>>>>>
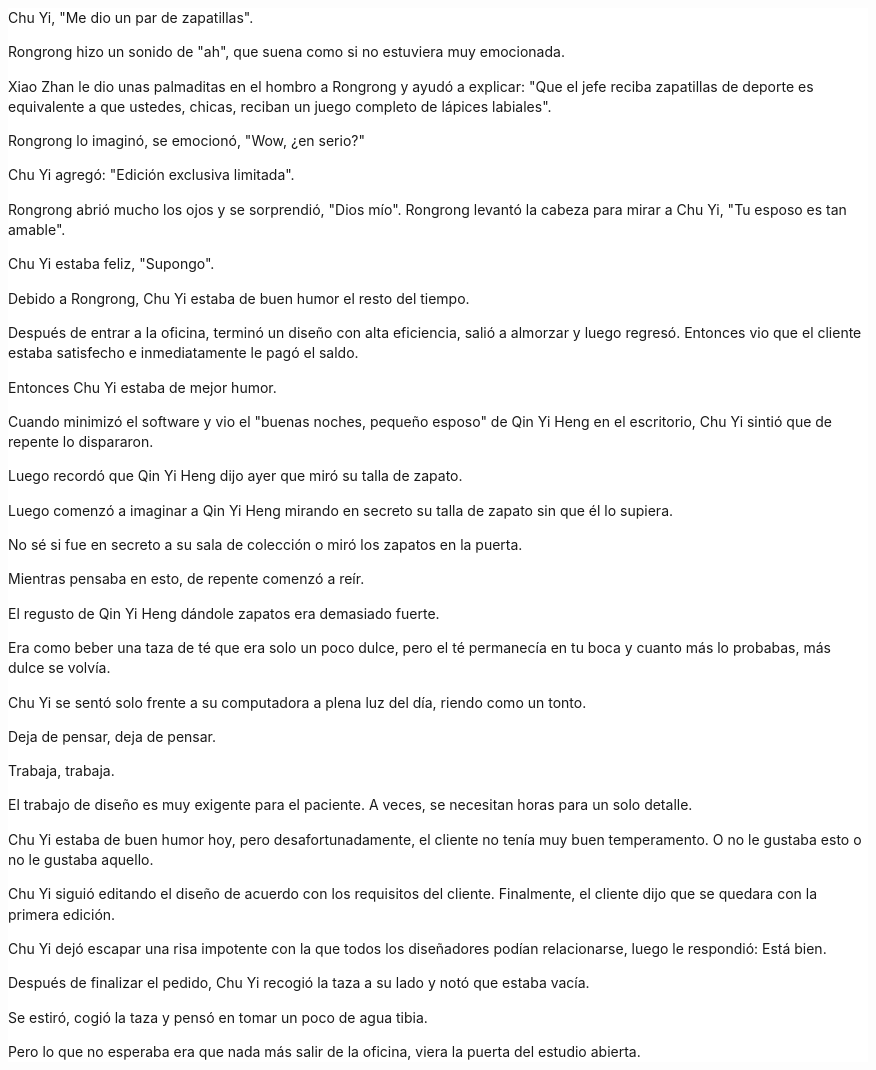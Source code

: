 Chu Yi, "Me dio un par de zapatillas".

Rongrong hizo un sonido de "ah", que suena como si no estuviera muy emocionada.

Xiao Zhan le dio unas palmaditas en el hombro a Rongrong y ayudó a explicar: "Que el jefe reciba zapatillas de deporte es equivalente a que ustedes, chicas, reciban un juego completo de lápices labiales".

Rongrong lo imaginó, se emocionó, "Wow, ¿en serio?"

Chu Yi agregó: "Edición exclusiva limitada".

Rongrong abrió mucho los ojos y se sorprendió, "Dios mío". Rongrong levantó la cabeza para mirar a Chu Yi, "Tu esposo es tan amable".

Chu Yi estaba feliz, "Supongo".

Debido a Rongrong, Chu Yi estaba de buen humor el resto del tiempo.

Después de entrar a la oficina, terminó un diseño con alta eficiencia, salió a almorzar y luego regresó. Entonces vio que el cliente estaba satisfecho e inmediatamente le pagó el saldo.

Entonces Chu Yi estaba de mejor humor.

Cuando minimizó el software y vio el "buenas noches, pequeño esposo" de Qin Yi Heng en el escritorio, Chu Yi sintió que de repente lo dispararon.

Luego recordó que Qin Yi Heng dijo ayer que miró su talla de zapato.

Luego comenzó a imaginar a Qin Yi Heng mirando en secreto su talla de zapato sin que él lo supiera.

No sé si fue en secreto a su sala de colección o miró los zapatos en la puerta.

Mientras pensaba en esto, de repente comenzó a reír.

El regusto de Qin Yi Heng dándole zapatos era demasiado fuerte.

Era como beber una taza de té que era solo un poco dulce, pero el té permanecía en tu boca y cuanto más lo probabas, más dulce se volvía.

Chu Yi se sentó solo frente a su computadora a plena luz del día, riendo como un tonto.

Deja de pensar, deja de pensar.

Trabaja, trabaja.

El trabajo de diseño es muy exigente para el paciente. A veces, se necesitan horas para un solo detalle.

Chu Yi estaba de buen humor hoy, pero desafortunadamente, el cliente no tenía muy buen temperamento. O no le gustaba esto o no le gustaba aquello.

Chu Yi siguió editando el diseño de acuerdo con los requisitos del cliente. Finalmente, el cliente dijo que se quedara con la primera edición.

Chu Yi dejó escapar una risa impotente con la que todos los diseñadores podían relacionarse, luego le respondió: Está bien.

Después de finalizar el pedido, Chu Yi recogió la taza a su lado y notó que estaba vacía.

Se estiró, cogió la taza y pensó en tomar un poco de agua tibia.

Pero lo que no esperaba era que nada más salir de la oficina, viera la puerta del estudio abierta.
<<<<<
Task requirements:
Where the string "taza" shows up in the listing above, copy the line that holds it.

Completed task:
Era como beber una taza de té que era solo un poco dulce, pero el té permanecía en tu boca y cuanto más lo probabas, más dulce se volvía.
Después de finalizar el pedido, Chu Yi recogió la taza a su lado y notó que estaba vacía.
Se estiró, cogió la taza y pensó en tomar un poco de agua tibia.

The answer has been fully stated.